HOW TO COMPLETE THIS TASK >> Without the pictures, output the records below exactly as they are.

*** SUPPLIED DATA Section Begins ***

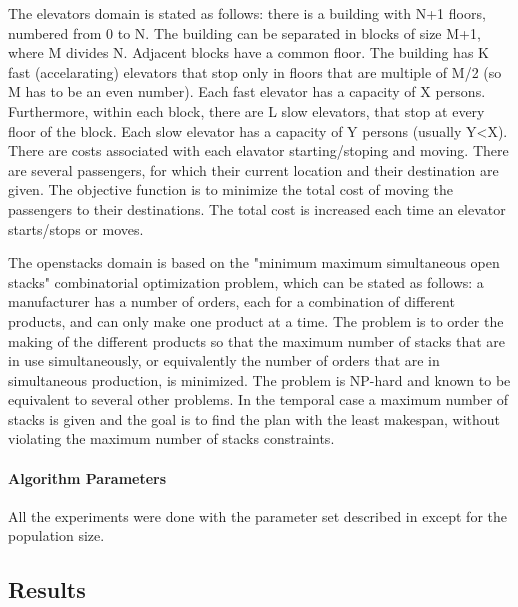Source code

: \documentclass{sig-alternate}
\begin{document}
The elevators domain is stated as follows: there is a building with N+1 floors, numbered from 0 to N. The building can be separated in blocks of size M+1, where M divides N. Adjacent blocks have a common floor. The building has K fast (accelarating) elevators that stop only in floors that are multiple of M/2 (so M has to be an even number). Each fast elevator has a capacity of X persons. Furthermore, within each block, there are L slow elevators, that stop at every floor of the block. Each slow elevator has a capacity of Y persons (usually Y<X).
There are costs associated with each elavator starting/stoping and moving. There are several passengers, for which their current location and their destination are given.
The objective function is to minimize the total cost of moving the passengers to their destinations. The total cost is increased each time an elevator starts/stops or moves.

The openstacks domain is based on the "minimum maximum simultaneous open stacks" combinatorial optimization problem, which can be stated as follows: a manufacturer has a number of orders, each for a combination of different products, and can only make one product at a time. The problem is to order the making of the different products so that the maximum number of stacks that are in use simultaneously, or equivalently the number of orders that are in simultaneous production, is minimized. The problem is NP-hard and known to be equivalent to several other problems. In the temporal case a maximum number of stacks is given and the goal is to find the plan with the least makespan, without violating the maximum number of stacks constraints.


\paragraph{Algorithm Parameters} %

All the experiments were done with the parameter set described in \cite{dae:icaps2010} except for the population size.


\subsection{Results}

\end{document}
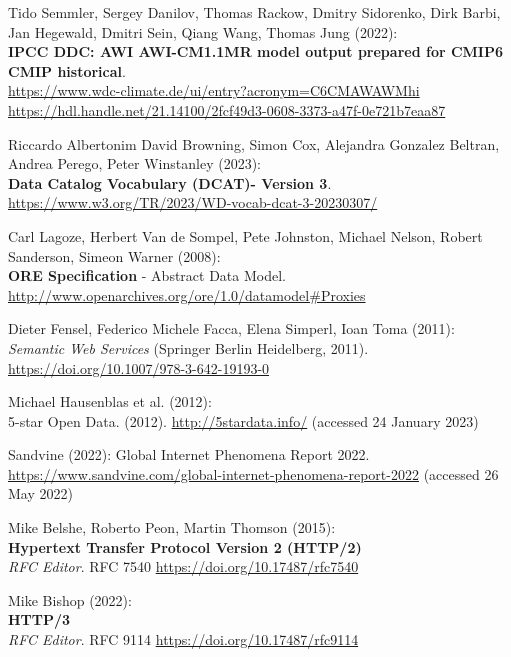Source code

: \begin{thebibliography}{9}
Tido Semmler, Sergey Danilov, Thomas Rackow, Dmitry Sidorenko, Dirk
Barbi, Jan Hegewald, Dmitri Sein, Qiang Wang, Thomas Jung (2022):\\
\textbf{IPCC DDC: AWI AWI-CM1.1MR model output prepared for CMIP6 CMIP
historical}. \\
\url{https://www.wdc-climate.de/ui/entry?acronym=C6CMAWAWMhi}\\
\url{https://hdl.handle.net/21.14100/2fcf49d3-0608-3373-a47f-0e721b7eaa87}

Riccardo Albertonim David Browning, Simon Cox, Alejandra Gonzalez Beltran, Andrea Perego, Peter Winstanley (2023): \\
\textbf{Data Catalog Vocabulary (DCAT)- Version 3}.\\
\url{https://www.w3.org/TR/2023/WD-vocab-dcat-3-20230307/}


Carl Lagoze, 
Herbert Van de Sompel, 
Pete Johnston, 
Michael Nelson, 
Robert Sanderson, 
Simeon Warner (2008):\\
\textbf{ORE Specification} - {Abstract Data Model}. \\
\url{http://www.openarchives.org/ore/1.0/datamodel#Proxies} 

Dieter Fensel, Federico Michele Facca, Elena Simperl, Ioan Toma
(2011): \\
\emph{Semantic {Web Services}} ({Springer Berlin Heidelberg},
2011).
\url{https://doi.org/10.1007/978-3-642-19193-0}

Michael Hausenblas et al. (2012): \\
5-star {Open Data}. (2012).
\url{http://5stardata.info/} (accessed 24 January 2023)

Sandvine (2022): Global {Internet Phenomena Report} 2022.
\url{https://www.sandvine.com/global-internet-phenomena-report-2022}
(accessed 26 May 2022)

Mike Belshe, Roberto Peon, Martin Thomson (2015): \\
\textbf{Hypertext Transfer Protocol Version 2 (HTTP/2)} \\
\emph{RFC Editor}. RFC 7540
\url{https://doi.org/10.17487/rfc7540}

Mike Bishop (2022): \\
\textbf{{HTTP}/3}\\
\emph{RFC Editor}. RFC 9114
\url{https://doi.org/10.17487/rfc9114}


\end{thebibliography}
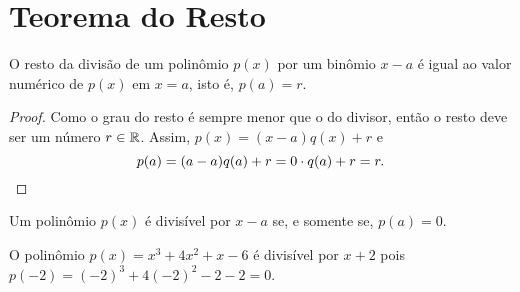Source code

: \section{Teorema do Resto}

\begin{teo}
    O resto da divisão de um polinômio $p(x)$ por um binômio $x-a$ é igual ao valor numérico de $p(x)$ em $x=a$, isto é, $p(a)=r$.
\end{teo}
\begin{proof}
    Como o grau do resto é sempre menor que o do divisor, então o resto deve ser um número $r\in\mathbb{R}$. Assim, $p(x)=(x-a)q(x)+r$ e
    \begin{equation*}
        p(a)=(a-a)q(a)+r=0\cdot q(a)+r=r.\qedhere
    \end{equation*}
\end{proof}

\begin{teo}
    Um polinômio $p(x)$ é divisível por $x-a$ se, e somente se, $p(a)=0$.
\end{teo}

\begin{exem}
    O polinômio $p(x)=x^3+4x^2+x-6$ é divisível por $x+2$ pois $p(-2)=(-2)^3+4(-2)^2-2-2=0$.
\end{exem}







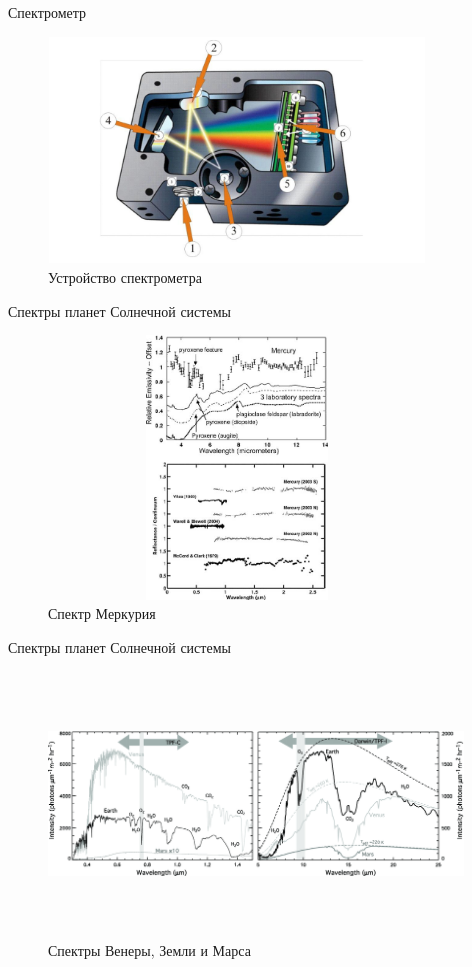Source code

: \documentclass[
]{beamer}
\begin{document}
	
	\begin{frame}{Спектрометр}
	\begin{figure}[H]
		\centering
		\includegraphics[width=10cm, height=6cm]{спектрометр.png}
		\caption{Устройство спектрометра}
	\end{figure}
	\end{frame}
	
	\begin{frame}{Спектры планет Солнечной системы}
		\begin{figure}[H]
			\centering
			\includegraphics[width=10cm, height=7cm]{меркуриий_спектр.png}
			\caption{Спектр Меркурия}
		\end{figure}
	\end{frame}

	\begin{frame}{Спектры планет Солнечной системы}
		\begin{figure}[H]
			\centering
			\includegraphics[width=11cm, height=7cm]{взм.png}
			\caption{Спектры Венеры, Земли и Марса}
		\end{figure}
	\end{frame}
\end{document}
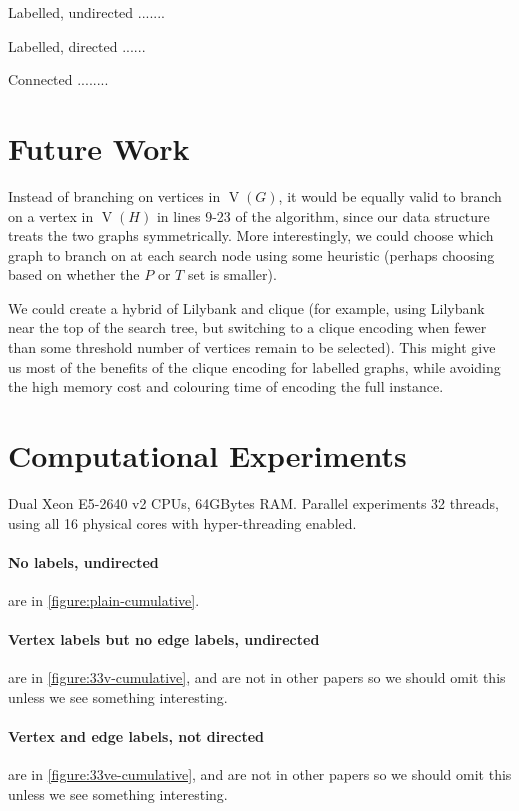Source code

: \documentclass[letterpaper]{article}
\DeclareMathOperator{\V}{V}
\begin{document}
Labelled, undirected .......

Labelled, directed ......

Connected ........

\section{Future Work}

Instead of branching on vertices in $\V(G)$, it would be equally valid to branch on
a vertex in $\V(H)$ in lines 9-23 of the algorithm, since our data structure treats the
two graphs symmetrically. More interestingly, we could choose which graph to branch on
at each search node using some heuristic (perhaps choosing based on whether the $P$ or
$T$ set is smaller).

We could create a hybrid of Lilybank and clique (for example, using Lilybank near the
top of the search tree, but switching to a clique encoding when fewer than some threshold
number of vertices remain to be selected). This might give us most of the benefits of
the clique encoding for labelled graphs, while avoiding the high memory cost and colouring
time of encoding the full instance.

\section{Computational Experiments}

Dual Xeon E5-2640 v2 CPUs, 64GBytes RAM. Parallel experiments 32 threads, using
all 16 physical cores with hyper-threading enabled.

\paragraph{No labels, undirected} are in \cref{figure:plain-cumulative}.

\paragraph{Vertex labels but no edge labels, undirected} are in \cref{figure:33v-cumulative}, and are not in other papers so we should omit this unless we see something interesting.

\paragraph{Vertex and edge labels, not directed} are in \cref{figure:33ve-cumulative}, and are not in other papers so we should omit this unless we see something interesting.
\end{document}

*** SUPPLIED DATA Section Ends ***

TASK RESULT >>
Source code

: \documentclass{sig-alternate}
\begin{document}
The elevators domain is stated as follows: there is a building with N+1 floors, numbered from 0 to N. The building can be separated in blocks of size M+1, where M divides N. Adjacent blocks have a common floor. The building has K fast (accelarating) elevators that stop only in floors that are multiple of M/2 (so M has to be an even number). Each fast elevator has a capacity of X persons. Furthermore, within each block, there are L slow elevators, that stop at every floor of the block. Each slow elevator has a capacity of Y persons (usually Y<X).
There are costs associated with each elavator starting/stoping and moving. There are several passengers, for which their current location and their destination are given.
The objective function is to minimize the total cost of moving the passengers to their destinations. The total cost is increased each time an elevator starts/stops or moves.

The openstacks domain is based on the "minimum maximum simultaneous open stacks" combinatorial optimization problem, which can be stated as follows: a manufacturer has a number of orders, each for a combination of different products, and can only make one product at a time. The problem is to order the making of the different products so that the maximum number of stacks that are in use simultaneously, or equivalently the number of orders that are in simultaneous production, is minimized. The problem is NP-hard and known to be equivalent to several other problems. In the temporal case a maximum number of stacks is given and the goal is to find the plan with the least makespan, without violating the maximum number of stacks constraints.


\paragraph{Algorithm Parameters} %

All the experiments were done with the parameter set described in \cite{dae:icaps2010} except for the population size.


\subsection{Results}

\end{document}
Source code

: \begin{thebibliography}{9}
Tido Semmler, Sergey Danilov, Thomas Rackow, Dmitry Sidorenko, Dirk
Barbi, Jan Hegewald, Dmitri Sein, Qiang Wang, Thomas Jung (2022):\\
\textbf{IPCC DDC: AWI AWI-CM1.1MR model output prepared for CMIP6 CMIP
historical}. \\
\url{https://www.wdc-climate.de/ui/entry?acronym=C6CMAWAWMhi}\\
\url{https://hdl.handle.net/21.14100/2fcf49d3-0608-3373-a47f-0e721b7eaa87}

Riccardo Albertonim David Browning, Simon Cox, Alejandra Gonzalez Beltran, Andrea Perego, Peter Winstanley (2023): \\
\textbf{Data Catalog Vocabulary (DCAT)- Version 3}.\\
\url{https://www.w3.org/TR/2023/WD-vocab-dcat-3-20230307/}


Carl Lagoze, 
Herbert Van de Sompel, 
Pete Johnston, 
Michael Nelson, 
Robert Sanderson, 
Simeon Warner (2008):\\
\textbf{ORE Specification} - {Abstract Data Model}. \\
\url{http://www.openarchives.org/ore/1.0/datamodel#Proxies} 

Dieter Fensel, Federico Michele Facca, Elena Simperl, Ioan Toma
(2011): \\
\emph{Semantic {Web Services}} ({Springer Berlin Heidelberg},
2011).
\url{https://doi.org/10.1007/978-3-642-19193-0}

Michael Hausenblas et al. (2012): \\
5-star {Open Data}. (2012).
\url{http://5stardata.info/} (accessed 24 January 2023)

Sandvine (2022): Global {Internet Phenomena Report} 2022.
\url{https://www.sandvine.com/global-internet-phenomena-report-2022}
(accessed 26 May 2022)

Mike Belshe, Roberto Peon, Martin Thomson (2015): \\
\textbf{Hypertext Transfer Protocol Version 2 (HTTP/2)} \\
\emph{RFC Editor}. RFC 7540
\url{https://doi.org/10.17487/rfc7540}

Mike Bishop (2022): \\
\textbf{{HTTP}/3}\\
\emph{RFC Editor}. RFC 9114
\url{https://doi.org/10.17487/rfc9114}


\end{thebibliography}
Source code

: \section{Teorema do Resto}

\begin{teo}
    O resto da divisão de um polinômio $p(x)$ por um binômio $x-a$ é igual ao valor numérico de $p(x)$ em $x=a$, isto é, $p(a)=r$.
\end{teo}
\begin{proof}
    Como o grau do resto é sempre menor que o do divisor, então o resto deve ser um número $r\in\mathbb{R}$. Assim, $p(x)=(x-a)q(x)+r$ e
    \begin{equation*}
        p(a)=(a-a)q(a)+r=0\cdot q(a)+r=r.\qedhere
    \end{equation*}
\end{proof}

\begin{teo}
    Um polinômio $p(x)$ é divisível por $x-a$ se, e somente se, $p(a)=0$.
\end{teo}

\begin{exem}
    O polinômio $p(x)=x^3+4x^2+x-6$ é divisível por $x+2$ pois $p(-2)=(-2)^3+4(-2)^2-2-2=0$.
\end{exem}







Source code

: \documentclass[
]{beamer}
\begin{document}
	
	\begin{frame}{Спектрометр}
	\begin{figure}[H]
		\centering
		\includegraphics[width=10cm, height=6cm]{спектрометр.png}
		\caption{Устройство спектрометра}
	\end{figure}
	\end{frame}
	
	\begin{frame}{Спектры планет Солнечной системы}
		\begin{figure}[H]
			\centering
			\includegraphics[width=10cm, height=7cm]{меркуриий_спектр.png}
			\caption{Спектр Меркурия}
		\end{figure}
	\end{frame}

	\begin{frame}{Спектры планет Солнечной системы}
		\begin{figure}[H]
			\centering
			\includegraphics[width=11cm, height=7cm]{взм.png}
			\caption{Спектры Венеры, Земли и Марса}
		\end{figure}
	\end{frame}
\end{document}
Source code

: \documentclass[letterpaper]{article}
\DeclareMathOperator{\V}{V}
\begin{document}
Labelled, undirected .......

Labelled, directed ......

Connected ........

\section{Future Work}

Instead of branching on vertices in $\V(G)$, it would be equally valid to branch on
a vertex in $\V(H)$ in lines 9-23 of the algorithm, since our data structure treats the
two graphs symmetrically. More interestingly, we could choose which graph to branch on
at each search node using some heuristic (perhaps choosing based on whether the $P$ or
$T$ set is smaller).

We could create a hybrid of Lilybank and clique (for example, using Lilybank near the
top of the search tree, but switching to a clique encoding when fewer than some threshold
number of vertices remain to be selected). This might give us most of the benefits of
the clique encoding for labelled graphs, while avoiding the high memory cost and colouring
time of encoding the full instance.

\section{Computational Experiments}

Dual Xeon E5-2640 v2 CPUs, 64GBytes RAM. Parallel experiments 32 threads, using
all 16 physical cores with hyper-threading enabled.

\paragraph{No labels, undirected} are in \cref{figure:plain-cumulative}.

\paragraph{Vertex labels but no edge labels, undirected} are in \cref{figure:33v-cumulative}, and are not in other papers so we should omit this unless we see something interesting.

\paragraph{Vertex and edge labels, not directed} are in \cref{figure:33ve-cumulative}, and are not in other papers so we should omit this unless we see something interesting.
\end{document}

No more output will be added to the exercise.